Opinión política

El infantilismo y la perversión de Piñera pueden terminar en tragedia

El actual presidente de Chile Sebastián Piñera es un personaje de la política  nacional  que con seguridad pasará a la historia del país, más no como un estadista, que es el sueño de quienes alcanzan a ponerse sobre pecho  la banda presidencial  y  a ejercer el más alto  cargo de  la República, sino que sin duda será recordado como el presidente que más errores  comunicacionales registra, además de otros de distinta naturaleza, cuyas graves consecuencias todavía no se alcanzan visualizar.

Sebastián Piñera, por alguna causa remota ligada a su infancia, nunca terminó por dejar atrás y superar deseos no cumplidos de su niñez y ha pasado por la vida alternando los quehaceres de sus negocios, llevados a cabo con mucho éxito, al mismo tiempo que parece anclado y fuertemente condicionado por aquellos sueños de niño que le fueron esquivos.
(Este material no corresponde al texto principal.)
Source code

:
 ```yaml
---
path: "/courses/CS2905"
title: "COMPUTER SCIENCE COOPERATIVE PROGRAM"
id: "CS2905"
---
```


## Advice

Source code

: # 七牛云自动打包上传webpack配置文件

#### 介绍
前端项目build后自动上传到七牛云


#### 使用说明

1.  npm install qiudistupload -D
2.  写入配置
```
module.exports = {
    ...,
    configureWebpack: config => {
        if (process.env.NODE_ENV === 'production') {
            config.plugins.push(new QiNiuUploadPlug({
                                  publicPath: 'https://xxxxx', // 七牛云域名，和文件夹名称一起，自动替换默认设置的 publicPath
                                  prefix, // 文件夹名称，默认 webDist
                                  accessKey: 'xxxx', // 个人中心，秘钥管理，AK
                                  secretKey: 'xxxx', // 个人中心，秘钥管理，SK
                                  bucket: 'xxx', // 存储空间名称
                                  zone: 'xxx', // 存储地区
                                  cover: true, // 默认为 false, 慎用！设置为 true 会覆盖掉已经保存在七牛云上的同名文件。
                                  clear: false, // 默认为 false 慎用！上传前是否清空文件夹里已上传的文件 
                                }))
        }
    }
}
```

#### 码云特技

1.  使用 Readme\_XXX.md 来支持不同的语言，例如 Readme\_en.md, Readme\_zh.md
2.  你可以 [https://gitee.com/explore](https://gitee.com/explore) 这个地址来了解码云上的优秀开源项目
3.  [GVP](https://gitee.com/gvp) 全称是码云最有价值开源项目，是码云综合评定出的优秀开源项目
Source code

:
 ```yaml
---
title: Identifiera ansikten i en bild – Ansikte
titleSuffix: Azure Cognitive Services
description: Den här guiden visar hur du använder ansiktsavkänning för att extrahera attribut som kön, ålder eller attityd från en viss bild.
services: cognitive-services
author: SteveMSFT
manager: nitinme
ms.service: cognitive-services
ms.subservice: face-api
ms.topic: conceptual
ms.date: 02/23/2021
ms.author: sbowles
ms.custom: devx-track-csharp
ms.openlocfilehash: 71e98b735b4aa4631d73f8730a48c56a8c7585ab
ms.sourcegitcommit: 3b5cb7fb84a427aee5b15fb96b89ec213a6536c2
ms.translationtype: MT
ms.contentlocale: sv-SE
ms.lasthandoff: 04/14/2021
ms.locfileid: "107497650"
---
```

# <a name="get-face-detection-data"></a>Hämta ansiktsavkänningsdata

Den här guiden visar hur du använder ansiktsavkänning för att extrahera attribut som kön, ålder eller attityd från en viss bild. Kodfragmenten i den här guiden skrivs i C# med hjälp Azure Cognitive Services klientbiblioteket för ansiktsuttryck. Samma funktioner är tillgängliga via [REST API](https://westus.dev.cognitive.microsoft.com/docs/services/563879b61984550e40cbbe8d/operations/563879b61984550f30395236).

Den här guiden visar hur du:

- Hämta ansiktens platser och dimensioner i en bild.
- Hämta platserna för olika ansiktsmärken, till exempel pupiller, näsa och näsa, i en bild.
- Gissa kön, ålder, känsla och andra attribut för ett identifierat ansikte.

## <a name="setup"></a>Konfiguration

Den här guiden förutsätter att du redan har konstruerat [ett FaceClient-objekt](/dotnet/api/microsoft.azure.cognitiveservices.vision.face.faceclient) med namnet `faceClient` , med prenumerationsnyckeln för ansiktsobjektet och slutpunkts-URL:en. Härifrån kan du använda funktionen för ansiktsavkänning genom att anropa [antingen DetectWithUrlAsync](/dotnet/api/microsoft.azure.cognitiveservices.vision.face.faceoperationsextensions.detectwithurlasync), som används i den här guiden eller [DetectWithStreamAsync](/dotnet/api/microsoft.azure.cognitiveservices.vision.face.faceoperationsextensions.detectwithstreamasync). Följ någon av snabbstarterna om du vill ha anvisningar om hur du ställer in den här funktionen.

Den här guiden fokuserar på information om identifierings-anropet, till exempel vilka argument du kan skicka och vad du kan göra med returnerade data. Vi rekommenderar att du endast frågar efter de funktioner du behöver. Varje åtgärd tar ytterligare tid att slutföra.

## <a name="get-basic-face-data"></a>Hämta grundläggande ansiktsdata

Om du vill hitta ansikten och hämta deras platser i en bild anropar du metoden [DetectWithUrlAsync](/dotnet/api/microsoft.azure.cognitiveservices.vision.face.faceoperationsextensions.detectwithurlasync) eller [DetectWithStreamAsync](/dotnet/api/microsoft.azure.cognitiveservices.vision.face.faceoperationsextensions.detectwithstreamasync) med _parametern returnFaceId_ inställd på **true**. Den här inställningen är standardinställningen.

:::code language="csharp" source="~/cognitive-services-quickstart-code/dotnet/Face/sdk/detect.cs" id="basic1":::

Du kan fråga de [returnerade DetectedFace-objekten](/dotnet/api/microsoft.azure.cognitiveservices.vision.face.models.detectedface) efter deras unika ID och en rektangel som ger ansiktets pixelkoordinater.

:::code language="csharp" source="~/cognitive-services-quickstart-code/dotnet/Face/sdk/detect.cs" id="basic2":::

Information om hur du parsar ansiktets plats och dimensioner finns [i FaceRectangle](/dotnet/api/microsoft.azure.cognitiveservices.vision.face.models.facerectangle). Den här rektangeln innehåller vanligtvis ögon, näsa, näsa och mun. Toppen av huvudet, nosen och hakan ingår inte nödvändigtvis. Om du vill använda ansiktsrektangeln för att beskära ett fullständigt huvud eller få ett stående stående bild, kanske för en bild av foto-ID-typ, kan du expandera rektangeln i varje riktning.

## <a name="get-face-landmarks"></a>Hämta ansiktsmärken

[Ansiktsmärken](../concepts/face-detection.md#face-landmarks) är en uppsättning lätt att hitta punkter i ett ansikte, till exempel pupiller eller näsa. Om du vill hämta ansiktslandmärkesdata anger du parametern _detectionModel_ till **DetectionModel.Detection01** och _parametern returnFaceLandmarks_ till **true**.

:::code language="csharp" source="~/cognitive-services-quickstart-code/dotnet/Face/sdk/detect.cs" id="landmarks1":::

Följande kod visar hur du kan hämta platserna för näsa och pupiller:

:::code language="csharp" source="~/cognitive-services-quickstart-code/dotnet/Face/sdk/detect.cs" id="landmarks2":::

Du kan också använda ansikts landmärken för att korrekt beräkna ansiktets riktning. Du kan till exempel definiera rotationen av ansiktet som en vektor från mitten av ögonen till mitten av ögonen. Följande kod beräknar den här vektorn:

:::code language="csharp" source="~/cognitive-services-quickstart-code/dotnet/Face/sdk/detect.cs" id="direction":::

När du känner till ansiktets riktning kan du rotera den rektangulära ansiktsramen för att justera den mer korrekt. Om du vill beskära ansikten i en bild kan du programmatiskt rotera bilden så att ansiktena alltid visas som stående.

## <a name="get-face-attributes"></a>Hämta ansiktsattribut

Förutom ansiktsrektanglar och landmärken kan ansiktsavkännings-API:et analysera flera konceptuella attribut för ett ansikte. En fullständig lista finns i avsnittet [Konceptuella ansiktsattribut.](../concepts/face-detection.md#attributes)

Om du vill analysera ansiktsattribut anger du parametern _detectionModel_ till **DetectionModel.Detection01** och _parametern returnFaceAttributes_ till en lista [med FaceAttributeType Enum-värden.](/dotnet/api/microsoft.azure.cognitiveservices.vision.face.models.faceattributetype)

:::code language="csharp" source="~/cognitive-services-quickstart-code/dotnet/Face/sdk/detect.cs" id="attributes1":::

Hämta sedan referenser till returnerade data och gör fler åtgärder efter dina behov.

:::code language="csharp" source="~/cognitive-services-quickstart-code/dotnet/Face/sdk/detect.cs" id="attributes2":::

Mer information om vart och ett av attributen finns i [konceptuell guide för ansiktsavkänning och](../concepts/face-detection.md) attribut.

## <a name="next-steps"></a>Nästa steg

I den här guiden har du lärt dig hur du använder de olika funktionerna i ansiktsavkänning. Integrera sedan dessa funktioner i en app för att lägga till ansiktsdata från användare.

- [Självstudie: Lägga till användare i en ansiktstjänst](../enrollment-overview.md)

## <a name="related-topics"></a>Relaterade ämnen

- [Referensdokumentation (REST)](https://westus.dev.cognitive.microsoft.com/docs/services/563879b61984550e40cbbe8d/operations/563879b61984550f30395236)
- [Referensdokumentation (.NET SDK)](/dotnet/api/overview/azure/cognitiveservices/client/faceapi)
Su historia personal, en el ámbito público está matizada por una combinación de anécdotas y situaciones que lo han llevado a oscilar entre lo temerario y lo ridículo, entre la deshonestidad en sus negocios y el éxito personal avalado por el enorme caudal de capital acumulado producto de una forma eficiente de mezclar política y negocios. En el lenguaje neoliberal del Chile actual, se podría decir que Piñera ha sido hasta aquí exitoso en lo económico y paradigmático para muchos en lo político y social.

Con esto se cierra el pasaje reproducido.